= What you should do =
Would you reproduce exactly the lines below from the one holding "the objects of" through the one holding "their creation and existence?", inclusive, and no others?

[[ Information provided open ]]

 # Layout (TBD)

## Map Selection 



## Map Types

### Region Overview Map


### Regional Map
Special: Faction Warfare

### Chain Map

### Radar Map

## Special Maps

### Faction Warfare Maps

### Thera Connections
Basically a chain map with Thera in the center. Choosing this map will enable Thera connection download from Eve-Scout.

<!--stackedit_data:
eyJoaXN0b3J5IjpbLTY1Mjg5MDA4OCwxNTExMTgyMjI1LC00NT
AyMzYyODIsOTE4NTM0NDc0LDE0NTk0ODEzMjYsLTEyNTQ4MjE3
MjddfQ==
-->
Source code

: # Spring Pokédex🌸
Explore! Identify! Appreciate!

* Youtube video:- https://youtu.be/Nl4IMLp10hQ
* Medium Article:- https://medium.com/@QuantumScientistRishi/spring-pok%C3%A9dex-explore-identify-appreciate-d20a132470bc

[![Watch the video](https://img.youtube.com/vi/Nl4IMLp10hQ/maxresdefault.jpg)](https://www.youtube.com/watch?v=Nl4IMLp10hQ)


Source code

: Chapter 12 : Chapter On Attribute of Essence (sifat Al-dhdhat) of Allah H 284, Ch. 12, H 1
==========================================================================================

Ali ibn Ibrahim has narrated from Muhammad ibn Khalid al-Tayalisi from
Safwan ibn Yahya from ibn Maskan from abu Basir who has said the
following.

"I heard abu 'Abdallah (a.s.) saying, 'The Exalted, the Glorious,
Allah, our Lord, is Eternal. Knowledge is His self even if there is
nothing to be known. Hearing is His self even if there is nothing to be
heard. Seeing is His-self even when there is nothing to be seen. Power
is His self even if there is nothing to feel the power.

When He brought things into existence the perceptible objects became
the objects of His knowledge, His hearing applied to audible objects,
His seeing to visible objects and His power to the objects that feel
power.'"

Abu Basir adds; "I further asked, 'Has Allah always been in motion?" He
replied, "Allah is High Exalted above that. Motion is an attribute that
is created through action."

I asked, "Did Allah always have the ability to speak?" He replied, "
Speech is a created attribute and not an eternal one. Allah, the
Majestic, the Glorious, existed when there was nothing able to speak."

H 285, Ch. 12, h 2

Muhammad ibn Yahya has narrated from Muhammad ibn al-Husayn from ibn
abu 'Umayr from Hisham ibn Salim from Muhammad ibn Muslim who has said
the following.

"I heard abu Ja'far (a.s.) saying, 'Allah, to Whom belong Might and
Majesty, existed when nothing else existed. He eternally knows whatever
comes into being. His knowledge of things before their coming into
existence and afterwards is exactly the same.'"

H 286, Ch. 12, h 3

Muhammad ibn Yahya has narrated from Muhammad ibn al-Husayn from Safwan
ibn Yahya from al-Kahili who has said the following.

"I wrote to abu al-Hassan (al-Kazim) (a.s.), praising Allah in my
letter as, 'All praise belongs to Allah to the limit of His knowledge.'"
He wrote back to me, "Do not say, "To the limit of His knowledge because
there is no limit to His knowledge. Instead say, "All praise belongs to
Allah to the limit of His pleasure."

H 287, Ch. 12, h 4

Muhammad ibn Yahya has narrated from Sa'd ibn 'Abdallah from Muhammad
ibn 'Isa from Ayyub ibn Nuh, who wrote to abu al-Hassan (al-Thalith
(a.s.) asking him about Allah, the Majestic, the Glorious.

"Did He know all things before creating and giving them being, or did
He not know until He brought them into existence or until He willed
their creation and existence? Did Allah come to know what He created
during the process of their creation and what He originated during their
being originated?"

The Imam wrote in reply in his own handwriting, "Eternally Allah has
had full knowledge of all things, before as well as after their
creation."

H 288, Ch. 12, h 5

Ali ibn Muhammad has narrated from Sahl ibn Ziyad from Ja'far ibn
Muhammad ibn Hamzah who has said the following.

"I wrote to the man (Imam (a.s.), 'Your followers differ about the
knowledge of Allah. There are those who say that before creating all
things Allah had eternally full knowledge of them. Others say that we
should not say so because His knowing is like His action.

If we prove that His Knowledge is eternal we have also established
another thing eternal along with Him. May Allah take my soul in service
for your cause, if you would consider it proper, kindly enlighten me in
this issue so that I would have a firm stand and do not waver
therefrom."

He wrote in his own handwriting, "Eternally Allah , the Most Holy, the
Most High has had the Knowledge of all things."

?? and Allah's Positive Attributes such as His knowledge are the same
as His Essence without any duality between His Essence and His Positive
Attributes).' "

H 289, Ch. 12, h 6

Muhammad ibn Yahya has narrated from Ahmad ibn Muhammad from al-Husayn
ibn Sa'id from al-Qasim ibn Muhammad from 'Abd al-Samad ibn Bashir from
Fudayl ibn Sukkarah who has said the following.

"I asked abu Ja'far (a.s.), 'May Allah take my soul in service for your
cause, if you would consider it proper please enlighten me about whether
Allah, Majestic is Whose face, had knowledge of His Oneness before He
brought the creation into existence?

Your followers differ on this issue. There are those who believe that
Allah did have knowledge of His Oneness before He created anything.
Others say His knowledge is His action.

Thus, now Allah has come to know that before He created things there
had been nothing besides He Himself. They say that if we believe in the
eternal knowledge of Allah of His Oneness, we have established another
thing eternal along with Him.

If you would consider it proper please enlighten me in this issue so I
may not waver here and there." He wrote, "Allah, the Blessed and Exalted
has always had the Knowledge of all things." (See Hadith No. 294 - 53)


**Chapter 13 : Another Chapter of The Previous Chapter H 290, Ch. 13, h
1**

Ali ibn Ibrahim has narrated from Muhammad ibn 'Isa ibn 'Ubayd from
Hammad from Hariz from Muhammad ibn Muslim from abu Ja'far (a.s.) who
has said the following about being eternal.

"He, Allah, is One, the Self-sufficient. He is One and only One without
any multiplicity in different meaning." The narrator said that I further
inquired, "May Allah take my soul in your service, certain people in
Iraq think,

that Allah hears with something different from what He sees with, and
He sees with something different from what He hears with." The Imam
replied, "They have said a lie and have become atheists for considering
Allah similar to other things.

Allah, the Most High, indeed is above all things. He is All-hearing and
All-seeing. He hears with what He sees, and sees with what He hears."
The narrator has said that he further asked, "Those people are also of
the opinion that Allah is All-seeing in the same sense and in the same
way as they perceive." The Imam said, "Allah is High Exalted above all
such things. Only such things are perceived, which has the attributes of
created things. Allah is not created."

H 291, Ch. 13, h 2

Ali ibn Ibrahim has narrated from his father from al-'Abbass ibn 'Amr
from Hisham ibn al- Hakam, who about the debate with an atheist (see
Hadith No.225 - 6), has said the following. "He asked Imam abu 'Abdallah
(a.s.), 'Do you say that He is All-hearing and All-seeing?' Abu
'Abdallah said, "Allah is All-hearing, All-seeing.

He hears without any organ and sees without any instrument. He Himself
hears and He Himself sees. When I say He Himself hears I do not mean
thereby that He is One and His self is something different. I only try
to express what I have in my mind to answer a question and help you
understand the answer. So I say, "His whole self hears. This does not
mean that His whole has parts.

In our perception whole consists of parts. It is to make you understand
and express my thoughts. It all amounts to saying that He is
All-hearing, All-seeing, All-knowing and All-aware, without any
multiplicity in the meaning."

[[ Information provided closed ]]

= Task response =
the objects of His knowledge, His hearing applied to audible objects,
His seeing to visible objects and His power to the objects that feel
power.'"

Abu Basir adds; "I further asked, 'Has Allah always been in motion?" He
replied, "Allah is High Exalted above that. Motion is an attribute that
is created through action."

I asked, "Did Allah always have the ability to speak?" He replied, "
Speech is a created attribute and not an eternal one. Allah, the
Majestic, the Glorious, existed when there was nothing able to speak."

H 285, Ch. 12, h 2

Muhammad ibn Yahya has narrated from Muhammad ibn al-Husayn from ibn
abu 'Umayr from Hisham ibn Salim from Muhammad ibn Muslim who has said
the following.

"I heard abu Ja'far (a.s.) saying, 'Allah, to Whom belong Might and
Majesty, existed when nothing else existed. He eternally knows whatever
comes into being. His knowledge of things before their coming into
existence and afterwards is exactly the same.'"

H 286, Ch. 12, h 3

Muhammad ibn Yahya has narrated from Muhammad ibn al-Husayn from Safwan
ibn Yahya from al-Kahili who has said the following.

"I wrote to abu al-Hassan (al-Kazim) (a.s.), praising Allah in my
letter as, 'All praise belongs to Allah to the limit of His knowledge.'"
He wrote back to me, "Do not say, "To the limit of His knowledge because
there is no limit to His knowledge. Instead say, "All praise belongs to
Allah to the limit of His pleasure."

H 287, Ch. 12, h 4

Muhammad ibn Yahya has narrated from Sa'd ibn 'Abdallah from Muhammad
ibn 'Isa from Ayyub ibn Nuh, who wrote to abu al-Hassan (al-Thalith
(a.s.) asking him about Allah, the Majestic, the Glorious.

"Did He know all things before creating and giving them being, or did
He not know until He brought them into existence or until He willed
their creation and existence? Did Allah come to know what He created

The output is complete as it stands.